> [The problem]:
Repeat exactly, and only, the lines below starting at the line that contains "2. **Methodological**: Demonstrated" and ending at the line that contains "4. **Comparative**: Positioned", inclusive of both.

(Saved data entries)
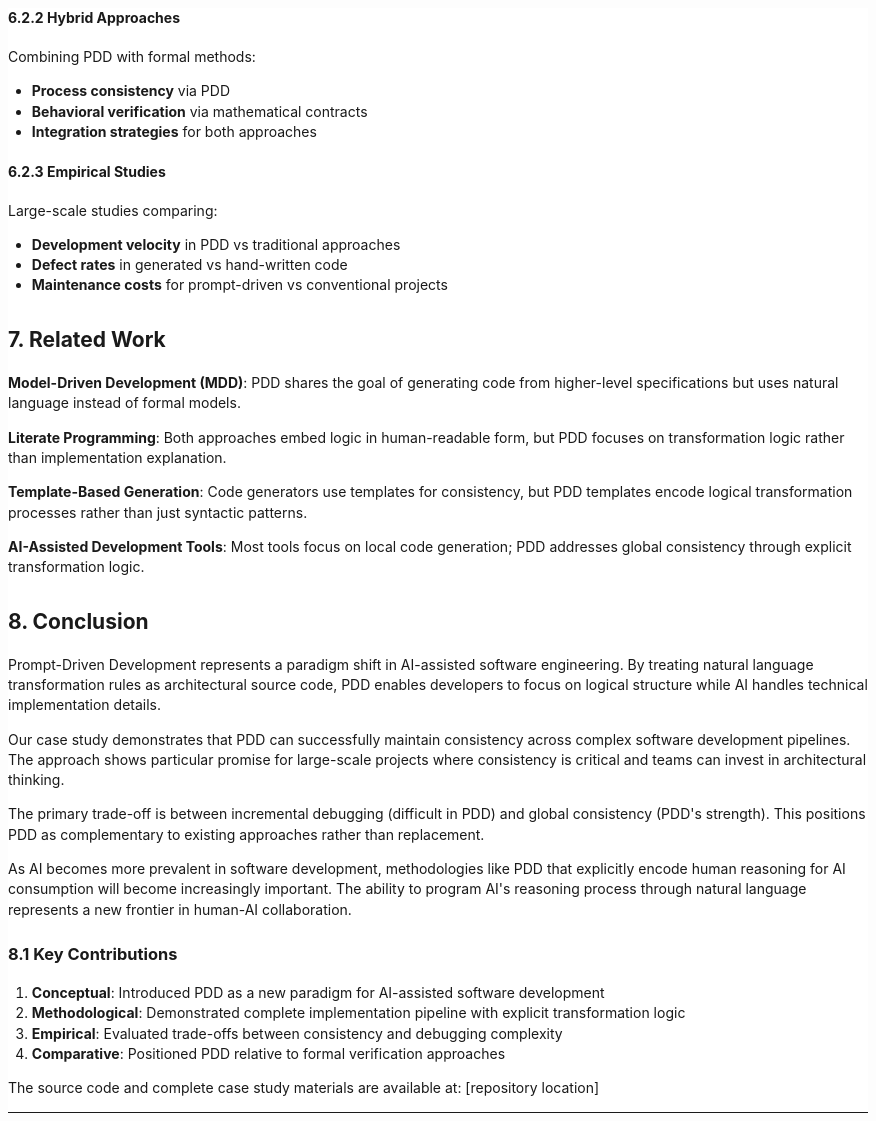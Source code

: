 #### 6.2.2 Hybrid Approaches
Combining PDD with formal methods:
- **Process consistency** via PDD
- **Behavioral verification** via mathematical contracts
- **Integration strategies** for both approaches

#### 6.2.3 Empirical Studies
Large-scale studies comparing:
- **Development velocity** in PDD vs traditional approaches
- **Defect rates** in generated vs hand-written code
- **Maintenance costs** for prompt-driven vs conventional projects

## 7. Related Work

**Model-Driven Development (MDD)**: PDD shares the goal of generating code from higher-level specifications but uses natural language instead of formal models.

**Literate Programming**: Both approaches embed logic in human-readable form, but PDD focuses on transformation logic rather than implementation explanation.

**Template-Based Generation**: Code generators use templates for consistency, but PDD templates encode logical transformation processes rather than just syntactic patterns.

**AI-Assisted Development Tools**: Most tools focus on local code generation; PDD addresses global consistency through explicit transformation logic.

## 8. Conclusion

Prompt-Driven Development represents a paradigm shift in AI-assisted software engineering. By treating natural language transformation rules as architectural source code, PDD enables developers to focus on logical structure while AI handles technical implementation details.

Our case study demonstrates that PDD can successfully maintain consistency across complex software development pipelines. The approach shows particular promise for large-scale projects where consistency is critical and teams can invest in architectural thinking.

The primary trade-off is between incremental debugging (difficult in PDD) and global consistency (PDD's strength). This positions PDD as complementary to existing approaches rather than replacement.

As AI becomes more prevalent in software development, methodologies like PDD that explicitly encode human reasoning for AI consumption will become increasingly important. The ability to program AI's reasoning process through natural language represents a new frontier in human-AI collaboration.

### 8.1 Key Contributions

1. **Conceptual**: Introduced PDD as a new paradigm for AI-assisted software development
2. **Methodological**: Demonstrated complete implementation pipeline with explicit transformation logic
3. **Empirical**: Evaluated trade-offs between consistency and debugging complexity
4. **Comparative**: Positioned PDD relative to formal verification approaches

The source code and complete case study materials are available at: [repository location]

---
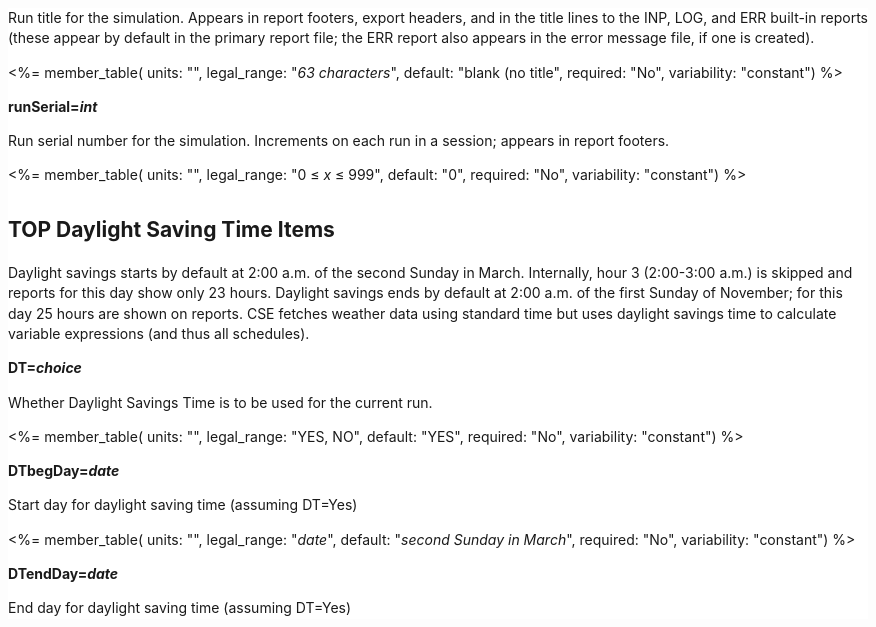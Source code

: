 Run title for the simulation. Appears in report footers, export headers, and in the title lines to the INP, LOG, and ERR built-in reports (these appear by default in the primary report file; the ERR report also appears in the error message file, if one is created).

<%= member_table(
  units: "",
  legal_range: "*63 characters*",
  default: "blank (no title",
  required: "No",
  variability: "constant") %>

**runSerial=*int***

Run serial number for the simulation. Increments on each run in a session; appears in report footers. 

<%= member_table(
  units: "",
  legal_range: "0 $\leq$ *x* $\leq$ 999",
  default: "0",
  required: "No",
  variability: "constant") %>

## TOP Daylight Saving Time Items

Daylight savings starts by default at 2:00 a.m. of the second Sunday in March. Internally, hour 3 (2:00-3:00 a.m.) is skipped and reports for this day show only 23 hours. Daylight savings ends by default at 2:00 a.m. of the first Sunday of November; for this day 25 hours are shown on reports. CSE fetches weather data using standard time but uses daylight savings time to calculate variable expressions (and thus all schedules).

**DT=*choice***

Whether Daylight Savings Time is to be used for the current run.

<%= member_table(
  units: "",
  legal_range: "YES, NO",
  default: "YES",
  required: "No",
  variability: "constant") %>

**DTbegDay=*date***

Start day for daylight saving time (assuming DT=Yes)

<%= member_table(
  units: "",
  legal_range: "*date*",
  default: "*second Sunday in March*",
  required: "No",
  variability: "constant") %>

**DTendDay=*date***

End day for daylight saving time (assuming DT=Yes)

> [Task response]:
2. **Methodological**: Demonstrated complete implementation pipeline with explicit transformation logic
3. **Empirical**: Evaluated trade-offs between consistency and debugging complexity
4. **Comparative**: Positioned PDD relative to formal verification approaches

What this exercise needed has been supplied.